Pat Shipman argues / speculates at American Scientist that
Dog domestication may have helped humans thrive while Neandertals declined
The article is well worth having a look where my “take-aways” are
- Dogs were domesticated by anatomically modern humans around (at least?) 30,000 years ago
- Archaeological evidence of domesticated dogs at human sites seems to be restricted to AMH (Homo Sapiens) sites rather than Homo Neanderthalensis sites (though this is based on some assumptions of tool making to distinguish between such sites)

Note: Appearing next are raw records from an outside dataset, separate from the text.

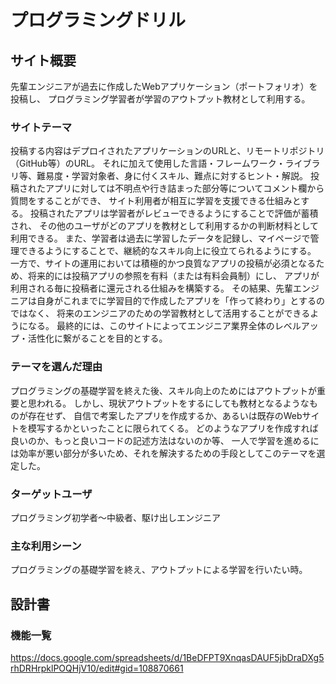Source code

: # プログラミングドリル

## サイト概要
先輩エンジニアが過去に作成したWebアプリケーション（ポートフォリオ）を投稿し、
プログラミング学習者が学習のアウトプット教材として利用する。

### サイトテーマ
投稿する内容はデプロイされたアプリケーションのURLと、リモートリポジトリ（GitHub等）のURL。
それに加えて使用した言語・フレームワーク・ライブラリ等、難易度・学習対象者、身に付くスキル、難点に対するヒント・解説。
投稿されたアプリに対しては不明点や行き詰まった部分等についてコメント欄から質問をすることができ、
サイト利用者が相互に学習を支援できる仕組みとする。
投稿されたアプリは学習者がレビューできるようにすることで評価が蓄積され、
その他のユーザがどのアプリを教材として利用するかの判断材料として利用できる。
また、学習者は過去に学習したデータを記録し、マイページで管理できるようにすることで、継続的なスキル向上に役立てられるようにする。
一方で、サイトの運用においては積極的かつ良質なアプリの投稿が必須となるため、将来的には投稿アプリの参照を有料（または有料会員制）にし、
アプリが利用される毎に投稿者に還元される仕組みを構築する。
その結果、先輩エンジニアは自身がこれまでに学習目的で作成したアプリを「作って終わり」とするのではなく、
将来のエンジニアのための学習教材として活用することができるようになる。
最終的には、このサイトによってエンジニア業界全体のレベルアップ・活性化に繋がることを目的とする。

### テーマを選んだ理由
プログラミングの基礎学習を終えた後、スキル向上のためにはアウトプットが重要と思われる。
しかし、現状アウトプットをするにしても教材となるようなものが存在せず、
自信で考案したアプリを作成するか、あるいは既存のWebサイトを模写するかといったことに限られてくる。
どのようなアプリを作成すれば良いのか、もっと良いコードの記述方法はないのか等、
一人で学習を進めるには効率が悪い部分が多いため、それを解決するための手段としてこのテーマを選定した。

### ターゲットユーザ
プログラミング初学者〜中級者、駆け出しエンジニア

### 主な利用シーン
プログラミングの基礎学習を終え、アウトプットによる学習を行いたい時。

## 設計書

### 機能一覧
https://docs.google.com/spreadsheets/d/1BeDFPT9XnqasDAUF5jbDraDXg5rhDRHrpklPOQHjV10/edit#gid=108870661
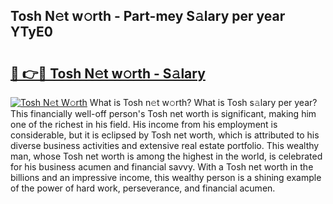 ## Tosh N𝚎t w𝚘rth - Part-mey S𝚊lary per year YTyE0

# <h2><a href="http://gc1h20f.nevu.top/?p=Tosh">🔗 👉🔴 Tosh N𝚎t w𝚘rth - S𝚊lary</a></h2>

[![Tosh N𝚎t W𝚘rth](https://i.imgur.com/Oavwk0R.jpeg)](http://gc1h20f.nevu.top/?p=Tosh)
What is Tosh n𝚎t w𝚘rth? What is Tosh s𝚊lary per year?
This financially well-off person's Tosh net worth is significant, making him one of the richest in his field. His income from his employment is considerable, but it is eclipsed by Tosh net worth, which is attributed to his diverse business activities and extensive real estate portfolio. This wealthy man, whose Tosh net worth is among the highest in the world, is celebrated for his business acumen and financial savvy. With a Tosh net worth in the billions and an impressive income, this wealthy person is a shining example of the power of hard work, perseverance, and financial acumen.
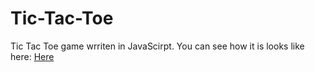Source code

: # Tic-Tac-Toe

Tic Tac Toe game wrriten in JavaScirpt.
You can see how it is looks like here: 
<a href ='http://myfolio.pl/tictactoe.html' target = '_blank'>Here</a>
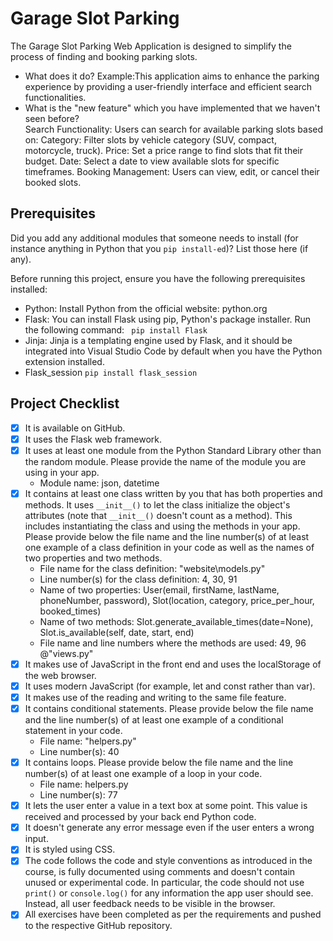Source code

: # Garage Slot Parking

The Garage Slot Parking Web Application is designed to simplify the process of finding and booking parking slots.
- What does it do? 
  Example:This application aims to enhance the parking experience by providing a user-friendly interface and efficient search functionalities.
- What is the "new feature" which you have implemented that we haven't seen before?  
  Search Functionality: Users can search for available parking slots based on:
  Category: Filter slots by vehicle category (SUV, compact, motorcycle, truck).
  Price: Set a price range to find slots that fit their budget.
  Date: Select a date to view available slots for specific timeframes.
  Booking Management: Users can view, edit, or cancel their booked slots.

## Prerequisites
Did you add any additional modules that someone needs to install (for instance anything in Python that you `pip install-ed`)? 
List those here (if any).

Before running this project, ensure you have the following prerequisites installed:

- Python: Install Python from the official website: python.org
- Flask: You can install Flask using pip, Python's package installer. Run the following command:
` pip install Flask`
- Jinja: Jinja is a templating engine used by Flask, and it should be integrated into Visual Studio Code by default when you have the Python extension installed.
- Flask_session
`pip install flask_session`

## Project Checklist
- [x] It is available on GitHub.
- [x] It uses the Flask web framework.
- [x] It uses at least one module from the Python Standard Library other than the random module.
      Please provide the name of the module you are using in your app.
  - Module name: json, datetime
- [x] It contains at least one class written by you that has both properties and methods. It uses `__init__()` to let the class initialize the object's attributes (note that `__init__()` doesn't count as a method). This includes instantiating the class and using the methods in your app. Please provide below the file name and the line number(s) of at least one example of a class definition in your code as well as the names of two properties and two methods.
  - File name for the class definition: "website\models.py"
  - Line number(s) for the class definition: 4, 30, 91
  - Name of two properties: User(email, firstName, lastName, phoneNumber, password), Slot(location, category, price_per_hour, booked_times)
  - Name of two methods: Slot.generate_available_times(date=None), Slot.is_available(self, date, start, end)
  - File name and line numbers where the methods are used: 49, 96 @"views.py"
- [x] It makes use of JavaScript in the front end and uses the localStorage of the web browser.
- [x] It uses modern JavaScript (for example, let and const rather than var).
- [x] It makes use of the reading and writing to the same file feature.
- [x] It contains conditional statements. Please provide below the file name and the line number(s) of at least
      one example of a conditional statement in your code.
  - File name: "helpers.py"
  - Line number(s): 40
- [x] It contains loops. Please provide below the file name and the line number(s) of at least
      one example of a loop in your code.
  - File name: helpers.py
  - Line number(s): 77
- [x] It lets the user enter a value in a text box at some point.
      This value is received and processed by your back end Python code.
- [x] It doesn't generate any error message even if the user enters a wrong input.
- [x] It is styled using CSS.
- [x] The code follows the code and style conventions as introduced in the course, is fully documented using comments and doesn't contain unused or experimental code.
      In particular, the code should not use `print()` or `console.log()` for any information the app user should see. Instead, all user feedback needs to be visible in the browser.
- [x] All exercises have been completed as per the requirements and pushed to the respective GitHub repository.
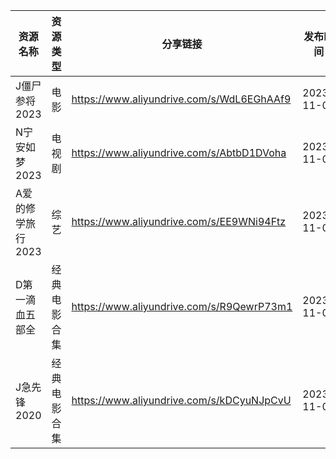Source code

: | 资源名称        | 资源类型   | 分享链接                                      | 发布时间       |
| ----------- | ------ | ----------------------------------------- | ---------- |
| J僵尸参将2023   | 电影     | https://www.aliyundrive.com/s/WdL6EGhAAf9 | 2023-11-07 |
| N宁安如梦2023   | 电视剧    | https://www.aliyundrive.com/s/AbtbD1DVoha | 2023-11-07 |
| A爱的修学旅行2023 | 综艺     | https://www.aliyundrive.com/s/EE9WNi94Ftz | 2023-11-07 |
| D第一滴血五部全    | 经典电影合集 | https://www.aliyundrive.com/s/R9QewrP73m1 | 2023-11-07 |
| J急先锋2020    | 经典电影合集 | https://www.aliyundrive.com/s/kDCyuNJpCvU | 2023-11-07 |
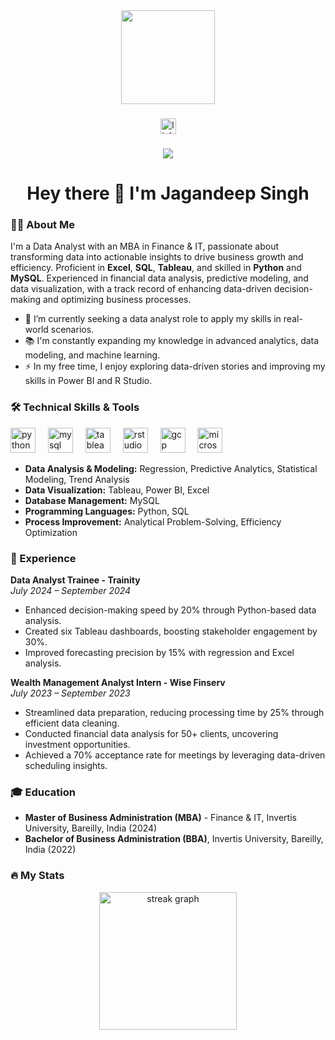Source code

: <div align="center">
  <img height="150" src="https://camo.githubusercontent.com/62da68eb62b1e5f175f7d1f0191dd89a653d7908feb22d37d4a0ab07365d6791/68747470733a2f2f6d656469612e67697068792e636f6d2f6d656469612f4d3967624264396e6244724f5475314d71782f67697068792e676966"  />
</div>

###

<div align="center">
  <a href="https://www.linkedin.com/in/jagandsingh/">
    <img src="https://img.shields.io/static/v1?message=LinkedIn&logo=linkedin&label=&color=0077B5&logoColor=white&labelColor=&style=for-the-badge" height="25" alt="linkedin logo"  />
  </a>
</div>

###

<div align="center">
  <img src="https://visitor-badge.laobi.icu/badge?page_id=jagandsingh.jagandsingh&"  />
</div>

###

<h1 align="center">Hey there 👋 I'm Jagandeep Singh</h1>

###

<h3 align="left">👩‍💻 About Me</h3>

I'm a Data Analyst with an MBA in Finance & IT, passionate about transforming data into actionable insights to drive business growth and efficiency. Proficient in **Excel**, **SQL**, **Tableau**, and skilled in **Python** and **MySQL**. Experienced in financial data analysis, predictive modeling, and data visualization, with a track record of enhancing data-driven decision-making and optimizing business processes.

- 🔭 I’m currently seeking a data analyst role to apply my skills in real-world scenarios.
- 📚 I'm constantly expanding my knowledge in advanced analytics, data modeling, and machine learning.
- ⚡ In my free time, I enjoy exploring data-driven stories and improving my skills in Power BI and R Studio.

### 🛠 Technical Skills & Tools

<div align="left">
  <img src="https://cdn.jsdelivr.net/gh/devicons/devicon/icons/python/python-original.svg" height="40" alt="python logo"  />
  <img width="12" />
  <img src="https://cdn.jsdelivr.net/gh/devicons/devicon/icons/mysql/mysql-original-wordmark.svg" height="40" alt="mysql logo"  />
  <img width="12" />
  <img src="https://cdn.jsdelivr.net/gh/devicons/devicon/icons/tableau/tableau-original.svg" height="40" alt="tableau logo"  />
  <img width="12" />
  <img src="https://cdn.jsdelivr.net/gh/devicons/devicon/icons/rstudio/rstudio-original.svg" height="40" alt="rstudio logo"  />
  <img width="12" />
  <img src="https://cdn.jsdelivr.net/gh/devicons/devicon/icons/googlecloud/googlecloud-original.svg" height="40" alt="gcp logo"  />
  <img width="12" />
  <img src="https://cdn.jsdelivr.net/gh/devicons/devicon/icons/microsoftsqlserver/microsoftsqlserver-plain-wordmark.svg" height="40" alt="microsoft sql server logo"  />
</div>

- **Data Analysis & Modeling:** Regression, Predictive Analytics, Statistical Modeling, Trend Analysis
- **Data Visualization:** Tableau, Power BI, Excel
- **Database Management:** MySQL
- **Programming Languages:** Python, SQL
- **Process Improvement:** Analytical Problem-Solving, Efficiency Optimization

### 💼 Experience

**Data Analyst Trainee - Trainity**  
*July 2024 – September 2024*  
- Enhanced decision-making speed by 20% through Python-based data analysis.
- Created six Tableau dashboards, boosting stakeholder engagement by 30%.
- Improved forecasting precision by 15% with regression and Excel analysis.

**Wealth Management Analyst Intern - Wise Finserv**  
*July 2023 – September 2023*  
- Streamlined data preparation, reducing processing time by 25% through efficient data cleaning.
- Conducted financial data analysis for 50+ clients, uncovering investment opportunities.
- Achieved a 70% acceptance rate for meetings by leveraging data-driven scheduling insights.

### 🎓 Education
- **Master of Business Administration (MBA)** - Finance & IT, Invertis University, Bareilly, India (2024)  
- **Bachelor of Business Administration (BBA)**, Invertis University, Bareilly, India (2022)

### 🔥 My Stats

<div align="center">
  <img src="https://streak-stats.demolab.com?user=jagandsingh&locale=en&mode=daily&theme=dark&hide_border=false&border_radius=5&order=3" height="220" alt="streak graph"  />
</div>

- For meat-eating humans hunting with dogs provides a significant advantage in terms of “yield” compared to hunting without dogs
- The Sapiens-Neanderthalensis overlap period in Europe and the Middle East was from about 45,000 to about 30,000 years ago
- Sapiens exceeded Neanderthalensis in sophistication of tools, density of tools, and the weight of captured prey
- The population of Sapiens increased 10-fold during this period and overwhelmed Neanderthalensis
- The domestication of dogs may have been a critical factor in this dominance by Sapiens
- Communication through the eyes – relying on the human ability to communicate by eye movement and the canine ability to read such communication – may have been the “lucky happenstance” which allowed/led to the domestication of dogs by humans
Though fossil evidence of domesticated dogs is very sparse and the earliest is from around 30,000 years ago, there is no certainty about when domestication actually occurred. For it to have been a critical advantage over Neanderthalensis it would have to have started with some form of regular human-canine co-operation – eventually leading to domestication – perhaps some 50,000 years ago.